Supplied material:
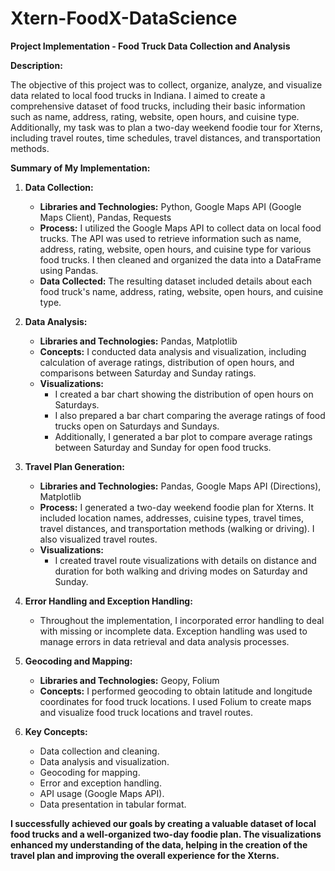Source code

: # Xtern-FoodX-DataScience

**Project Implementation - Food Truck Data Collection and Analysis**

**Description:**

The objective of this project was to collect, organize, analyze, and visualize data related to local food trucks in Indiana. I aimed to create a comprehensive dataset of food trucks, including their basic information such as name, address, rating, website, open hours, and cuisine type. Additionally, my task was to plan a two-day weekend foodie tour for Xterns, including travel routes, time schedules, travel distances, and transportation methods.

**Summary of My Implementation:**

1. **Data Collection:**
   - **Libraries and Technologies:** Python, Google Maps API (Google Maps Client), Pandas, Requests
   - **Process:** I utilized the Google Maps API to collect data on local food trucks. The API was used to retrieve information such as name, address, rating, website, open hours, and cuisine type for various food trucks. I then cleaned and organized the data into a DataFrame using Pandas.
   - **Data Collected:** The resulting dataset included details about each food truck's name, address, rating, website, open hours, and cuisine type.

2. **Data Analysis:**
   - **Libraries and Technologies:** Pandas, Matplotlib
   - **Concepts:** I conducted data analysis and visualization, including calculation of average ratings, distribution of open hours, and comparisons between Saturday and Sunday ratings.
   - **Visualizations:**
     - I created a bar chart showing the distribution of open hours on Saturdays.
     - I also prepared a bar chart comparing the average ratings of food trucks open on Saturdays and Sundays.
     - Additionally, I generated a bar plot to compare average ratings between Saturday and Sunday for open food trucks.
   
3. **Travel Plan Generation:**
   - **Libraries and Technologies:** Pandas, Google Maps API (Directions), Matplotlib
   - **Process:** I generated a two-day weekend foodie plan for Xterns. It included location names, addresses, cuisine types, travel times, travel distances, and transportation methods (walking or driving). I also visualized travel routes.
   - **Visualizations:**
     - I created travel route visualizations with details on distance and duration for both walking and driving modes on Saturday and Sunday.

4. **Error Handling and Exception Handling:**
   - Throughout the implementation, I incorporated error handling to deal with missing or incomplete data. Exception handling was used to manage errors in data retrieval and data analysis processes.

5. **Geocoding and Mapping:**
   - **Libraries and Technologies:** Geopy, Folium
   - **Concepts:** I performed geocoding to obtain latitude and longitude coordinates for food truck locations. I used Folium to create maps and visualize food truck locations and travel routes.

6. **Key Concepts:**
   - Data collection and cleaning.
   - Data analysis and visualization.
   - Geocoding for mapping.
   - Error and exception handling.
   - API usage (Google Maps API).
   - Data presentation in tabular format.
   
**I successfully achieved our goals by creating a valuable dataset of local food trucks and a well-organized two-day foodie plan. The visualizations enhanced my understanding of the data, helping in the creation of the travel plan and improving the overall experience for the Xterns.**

==

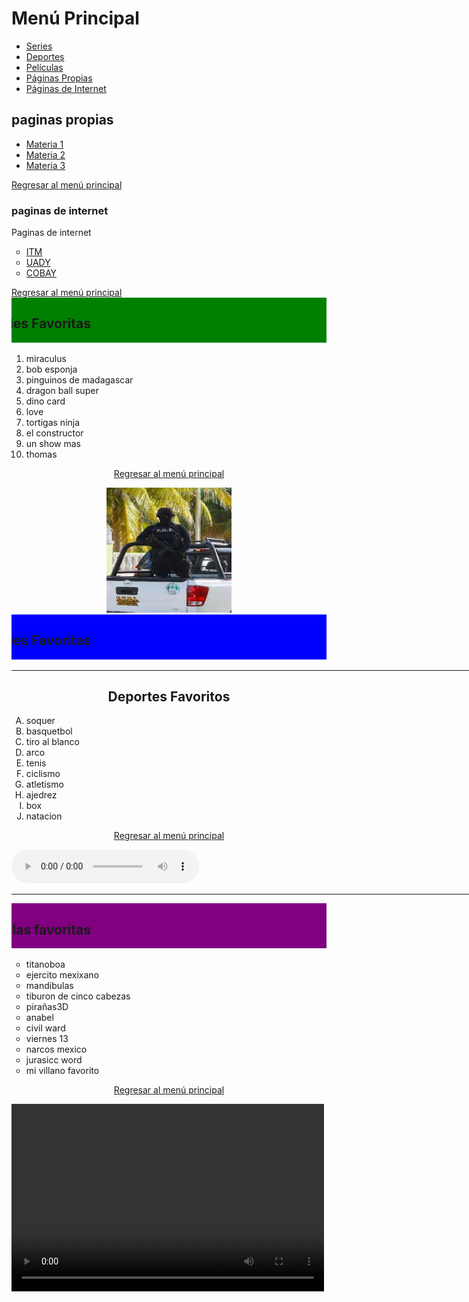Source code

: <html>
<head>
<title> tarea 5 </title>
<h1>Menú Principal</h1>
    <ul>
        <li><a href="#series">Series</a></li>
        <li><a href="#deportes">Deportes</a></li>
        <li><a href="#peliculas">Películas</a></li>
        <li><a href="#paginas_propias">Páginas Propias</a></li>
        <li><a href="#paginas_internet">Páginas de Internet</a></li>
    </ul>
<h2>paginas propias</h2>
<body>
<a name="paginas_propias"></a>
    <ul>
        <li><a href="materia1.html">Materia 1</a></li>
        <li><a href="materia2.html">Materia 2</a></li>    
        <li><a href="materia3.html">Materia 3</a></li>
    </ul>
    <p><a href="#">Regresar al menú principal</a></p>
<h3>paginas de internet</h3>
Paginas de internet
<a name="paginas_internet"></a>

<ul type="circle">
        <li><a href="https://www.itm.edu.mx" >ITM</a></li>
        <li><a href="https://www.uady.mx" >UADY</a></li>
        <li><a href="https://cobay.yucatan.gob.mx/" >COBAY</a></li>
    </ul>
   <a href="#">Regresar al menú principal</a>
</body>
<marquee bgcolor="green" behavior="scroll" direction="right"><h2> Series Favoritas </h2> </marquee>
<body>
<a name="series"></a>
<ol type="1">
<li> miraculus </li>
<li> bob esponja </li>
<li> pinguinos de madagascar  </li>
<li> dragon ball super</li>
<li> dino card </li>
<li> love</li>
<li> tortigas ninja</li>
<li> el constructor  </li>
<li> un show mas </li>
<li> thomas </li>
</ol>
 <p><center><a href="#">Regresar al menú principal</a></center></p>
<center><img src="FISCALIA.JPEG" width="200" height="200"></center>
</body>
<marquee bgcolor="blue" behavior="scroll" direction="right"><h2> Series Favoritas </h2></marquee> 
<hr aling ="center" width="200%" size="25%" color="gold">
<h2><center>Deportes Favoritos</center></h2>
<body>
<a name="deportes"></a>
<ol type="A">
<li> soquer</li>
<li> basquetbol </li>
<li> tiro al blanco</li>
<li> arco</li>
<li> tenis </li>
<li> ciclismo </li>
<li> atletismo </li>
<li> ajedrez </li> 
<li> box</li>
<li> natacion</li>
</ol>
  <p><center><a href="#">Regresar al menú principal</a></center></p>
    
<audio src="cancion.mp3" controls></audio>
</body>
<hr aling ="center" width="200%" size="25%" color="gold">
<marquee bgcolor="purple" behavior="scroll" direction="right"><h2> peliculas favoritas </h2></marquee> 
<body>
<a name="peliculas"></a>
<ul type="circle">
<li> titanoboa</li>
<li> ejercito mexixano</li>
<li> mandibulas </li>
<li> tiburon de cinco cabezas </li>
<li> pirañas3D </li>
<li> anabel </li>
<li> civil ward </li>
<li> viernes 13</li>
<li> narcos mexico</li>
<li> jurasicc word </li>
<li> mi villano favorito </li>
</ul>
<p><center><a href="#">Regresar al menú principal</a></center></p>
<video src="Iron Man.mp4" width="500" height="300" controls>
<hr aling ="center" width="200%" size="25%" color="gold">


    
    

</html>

Task details:
Please find, in the entries above, every line where "Libraries" occurs, and copy it.

Problem solution:
   - **Libraries and Technologies:** Python, Google Maps API (Google Maps Client), Pandas, Requests
   - **Libraries and Technologies:** Pandas, Matplotlib
   - **Libraries and Technologies:** Pandas, Google Maps API (Directions), Matplotlib
   - **Libraries and Technologies:** Geopy, Folium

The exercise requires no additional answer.